大井川通信

大井川あたりの事ども

吉本隆明の講演会

講演会で、吉本の話を二度聞いたことがある。1985年に、初めて吉本の姿を見たときの印象は強烈だった。マイクの前にたったのは、いかつい職人のような男で、話し始めても、語気が強くまわりくどい例の語り口だったから、これがあの吉本隆明なのかとあてがはずれたように思ったのを覚えている。

テーマは、「高度資本主義とは何か」というものだったが、経済のデータを使いながら、地味にそれを解説していくもので、「未知の超資本主義」というような大仰な言葉使いをのぞけば、内容に特別な新鮮味があるものではなかった。

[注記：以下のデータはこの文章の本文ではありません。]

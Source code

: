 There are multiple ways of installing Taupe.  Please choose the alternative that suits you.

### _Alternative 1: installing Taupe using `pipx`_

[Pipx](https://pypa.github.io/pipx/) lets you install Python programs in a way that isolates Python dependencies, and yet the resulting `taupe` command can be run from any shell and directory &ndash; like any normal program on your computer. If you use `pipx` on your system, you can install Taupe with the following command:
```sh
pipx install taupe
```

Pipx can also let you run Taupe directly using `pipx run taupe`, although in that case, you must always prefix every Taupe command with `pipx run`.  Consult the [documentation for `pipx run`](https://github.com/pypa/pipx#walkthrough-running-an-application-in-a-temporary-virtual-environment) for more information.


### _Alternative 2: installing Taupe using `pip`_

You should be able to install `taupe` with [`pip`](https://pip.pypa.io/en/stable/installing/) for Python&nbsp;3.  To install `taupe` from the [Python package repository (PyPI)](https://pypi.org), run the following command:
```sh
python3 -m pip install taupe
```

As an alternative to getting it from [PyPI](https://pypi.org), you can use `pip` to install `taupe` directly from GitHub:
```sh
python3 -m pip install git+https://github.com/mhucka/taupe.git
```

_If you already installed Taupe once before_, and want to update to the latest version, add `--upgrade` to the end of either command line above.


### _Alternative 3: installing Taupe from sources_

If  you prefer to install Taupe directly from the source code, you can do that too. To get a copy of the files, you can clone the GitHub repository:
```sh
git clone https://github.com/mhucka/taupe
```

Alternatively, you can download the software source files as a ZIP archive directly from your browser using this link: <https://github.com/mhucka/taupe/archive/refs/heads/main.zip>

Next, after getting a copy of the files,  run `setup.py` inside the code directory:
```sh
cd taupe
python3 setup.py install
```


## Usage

ただ、これが吉本らしさなのだろう、と納得できるところもあった。彼は、個々のデータをてがかりにしながら、全体的な社会のイメージを作り上げるプロセスを語ろうとしていた。そして、聴衆に対しても、各人がそれぞれに社会のイメージを作ることをしきりに促していたのが、耳に残っている。

しかし、当日何より驚いたことが別にある。この講演はその後単行本の講演集に収められたが、本からこの驚くべきことは読み取れない。多くの吉本論からも伺い知ることができない事実だが、意外に吉本を理解するうえで大切なことのように思うのだ。

講演では、経済白書から10枚近い図表を用意していたのだが、それらはすべて模造紙にフリーハンドで書かれたものだったのだ。グラフも表も歪んでいて、目盛りは目分量でつけているため間隔がまちまちだ。近代的な大ホールの数百人の聴衆に対して、手書きの模造紙を広げて説明する吉本の姿は、異様だった。

もちろん、パワーポイントなどない時代だったけれど、スライドぐらいはあったと思うし、何より定規を使わない理由がちょっと想像できない。

僕が吉本を読むようになって以降、反核や反原発への批判やオウム真理教麻原の擁護など、なにかと吉本の発言に注目があつまり、それらをいぶかる声も多かった。しかし、その背後には、あの吉本が間違えるはずがない、という「無謬神話」や、吉本は「戦後最大の思想家」という思い込みがあったような気がする。

大ホールの聴衆の前に、まったく悪びれることなく、手書きの歪んだグラフを提示できる前時代の風変りなオッサン、というのが吉本の真の姿である気がする。もちろん、このオッサン、大変なオッサンなのではあるが。